Workouts #8 and #9

#8 was on Friday, I got an easy 2 miles in for 21 minutes and then did some weights. I was feeling kind of tired so I wasn’t really pushing hard, just getting it done. Here’s my weights, 2 sets of everything:

Single leg KB deadlifts 25#x10
Shoulder press 12#x12
Split squat with 8#db x 10
Pulldowns 80#x10
Quad curls 25#x12
Kickbacks 10#x10
Calf raises 20# on the machine x 15

I’m still trying to figure out what weights I should be using, so some of these were too easy. Hopefully I’ll get it all dialed in soon.

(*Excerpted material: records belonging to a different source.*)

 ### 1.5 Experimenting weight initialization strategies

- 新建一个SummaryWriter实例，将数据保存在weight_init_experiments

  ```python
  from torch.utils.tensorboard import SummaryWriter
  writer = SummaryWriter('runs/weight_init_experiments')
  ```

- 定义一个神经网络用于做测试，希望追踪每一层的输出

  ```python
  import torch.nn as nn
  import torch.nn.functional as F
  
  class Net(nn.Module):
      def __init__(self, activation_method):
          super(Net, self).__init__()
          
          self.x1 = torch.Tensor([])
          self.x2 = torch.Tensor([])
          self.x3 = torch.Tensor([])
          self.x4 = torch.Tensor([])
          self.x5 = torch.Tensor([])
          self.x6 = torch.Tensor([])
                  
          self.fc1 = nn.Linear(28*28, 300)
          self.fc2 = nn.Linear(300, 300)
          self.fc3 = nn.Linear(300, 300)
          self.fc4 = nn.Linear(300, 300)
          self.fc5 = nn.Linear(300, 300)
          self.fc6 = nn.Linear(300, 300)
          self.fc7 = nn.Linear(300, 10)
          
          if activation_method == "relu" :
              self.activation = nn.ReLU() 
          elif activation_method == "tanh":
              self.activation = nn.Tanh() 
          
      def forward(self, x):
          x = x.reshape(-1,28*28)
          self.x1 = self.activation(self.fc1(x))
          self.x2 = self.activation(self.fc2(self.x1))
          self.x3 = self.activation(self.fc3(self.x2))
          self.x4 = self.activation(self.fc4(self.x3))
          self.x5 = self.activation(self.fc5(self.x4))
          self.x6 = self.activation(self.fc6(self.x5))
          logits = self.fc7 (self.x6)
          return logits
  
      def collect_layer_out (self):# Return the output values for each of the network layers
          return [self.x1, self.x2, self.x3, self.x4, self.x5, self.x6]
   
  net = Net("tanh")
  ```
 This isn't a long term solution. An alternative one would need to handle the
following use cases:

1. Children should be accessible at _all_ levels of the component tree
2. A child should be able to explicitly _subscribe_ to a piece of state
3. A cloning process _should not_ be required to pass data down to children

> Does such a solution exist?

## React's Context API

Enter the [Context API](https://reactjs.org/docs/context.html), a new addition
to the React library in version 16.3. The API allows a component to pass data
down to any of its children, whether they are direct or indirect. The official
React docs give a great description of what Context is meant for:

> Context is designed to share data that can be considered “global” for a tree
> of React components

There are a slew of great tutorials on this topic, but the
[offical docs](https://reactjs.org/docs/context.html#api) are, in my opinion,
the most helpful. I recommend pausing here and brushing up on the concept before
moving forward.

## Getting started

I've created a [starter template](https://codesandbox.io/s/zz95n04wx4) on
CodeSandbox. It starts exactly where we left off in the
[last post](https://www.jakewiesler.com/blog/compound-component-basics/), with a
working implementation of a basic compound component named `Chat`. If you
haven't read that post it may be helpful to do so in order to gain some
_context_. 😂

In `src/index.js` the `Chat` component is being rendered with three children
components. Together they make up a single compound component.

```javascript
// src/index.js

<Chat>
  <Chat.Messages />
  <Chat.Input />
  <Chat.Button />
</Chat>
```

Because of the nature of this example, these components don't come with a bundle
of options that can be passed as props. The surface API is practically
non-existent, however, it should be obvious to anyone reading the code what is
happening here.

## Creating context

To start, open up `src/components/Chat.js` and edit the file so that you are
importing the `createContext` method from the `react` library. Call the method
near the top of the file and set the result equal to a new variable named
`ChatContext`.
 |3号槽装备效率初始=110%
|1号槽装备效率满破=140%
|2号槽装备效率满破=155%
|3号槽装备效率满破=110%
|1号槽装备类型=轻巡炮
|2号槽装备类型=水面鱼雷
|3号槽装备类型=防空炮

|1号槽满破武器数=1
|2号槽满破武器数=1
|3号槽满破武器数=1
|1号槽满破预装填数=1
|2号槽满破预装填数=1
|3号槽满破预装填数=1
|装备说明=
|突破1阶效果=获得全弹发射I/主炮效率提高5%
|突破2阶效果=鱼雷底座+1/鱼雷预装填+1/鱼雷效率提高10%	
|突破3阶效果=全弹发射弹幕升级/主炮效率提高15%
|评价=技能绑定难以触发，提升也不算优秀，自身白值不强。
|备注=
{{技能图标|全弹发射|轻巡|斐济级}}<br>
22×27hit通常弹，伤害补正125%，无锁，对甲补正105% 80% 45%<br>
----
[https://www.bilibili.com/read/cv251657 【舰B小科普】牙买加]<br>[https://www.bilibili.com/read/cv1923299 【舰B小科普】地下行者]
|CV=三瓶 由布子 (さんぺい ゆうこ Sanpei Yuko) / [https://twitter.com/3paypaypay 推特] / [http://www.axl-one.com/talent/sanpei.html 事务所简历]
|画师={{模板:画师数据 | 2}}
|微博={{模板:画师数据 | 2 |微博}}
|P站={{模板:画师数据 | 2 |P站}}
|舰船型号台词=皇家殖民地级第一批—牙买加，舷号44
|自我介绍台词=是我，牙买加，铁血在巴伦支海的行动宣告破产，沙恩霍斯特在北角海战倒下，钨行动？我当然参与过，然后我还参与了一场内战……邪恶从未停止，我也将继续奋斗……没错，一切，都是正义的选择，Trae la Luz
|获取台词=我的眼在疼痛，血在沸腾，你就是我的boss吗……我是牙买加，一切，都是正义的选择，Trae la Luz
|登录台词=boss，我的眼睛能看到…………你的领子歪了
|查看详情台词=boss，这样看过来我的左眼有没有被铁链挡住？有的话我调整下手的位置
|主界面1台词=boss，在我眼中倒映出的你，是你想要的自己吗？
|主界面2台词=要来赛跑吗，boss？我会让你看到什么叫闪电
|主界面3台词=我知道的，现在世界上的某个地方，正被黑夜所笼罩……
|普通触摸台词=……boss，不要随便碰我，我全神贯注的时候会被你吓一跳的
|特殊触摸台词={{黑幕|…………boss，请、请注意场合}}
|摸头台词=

#9 was this morning’s run. I didn’t sleep great last night so I was pretty tired. I woke up too early but couldn’t go back to sleep so I just rested for a couple of hours. I got some things going in the kitchen, had a granola bar and coffee, and then headed out around 10:00. I did 4 miles total, with walk breaks after every mile. So when I was running I tried to keep my pace around 9:30. I did it in 39:22 which is pretty good for taking walk breaks. It was warm and humid which is always fun :/ Anyway, I’m glad I got it done! I haven’t been taking this whole thing very seriously, but I really want to get back on track and stop missing runs. So my goal is to just get them done and stop making excuses for not doing it!